(Plain-text document sources)
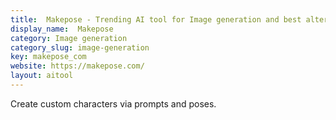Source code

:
 ```yaml
---
title:  Makepose - Trending AI tool for Image generation and best alternatives
display_name:  Makepose
category: Image generation
category_slug: image-generation
key: makepose_com
website: https://makepose.com/
layout: aitool
---
```


Create custom characters via prompts and poses.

WORK REQUIRED
Only an exact copy of the entries, with no pictures, is expected as the answer.

TASK SOLUTION
Source code

:
 ```yaml
---
title:  Makepose - Trending AI tool for Image generation and best alternatives
display_name:  Makepose
category: Image generation
category_slug: image-generation
key: makepose_com
website: https://makepose.com/
layout: aitool
---
```


Create custom characters via prompts and poses.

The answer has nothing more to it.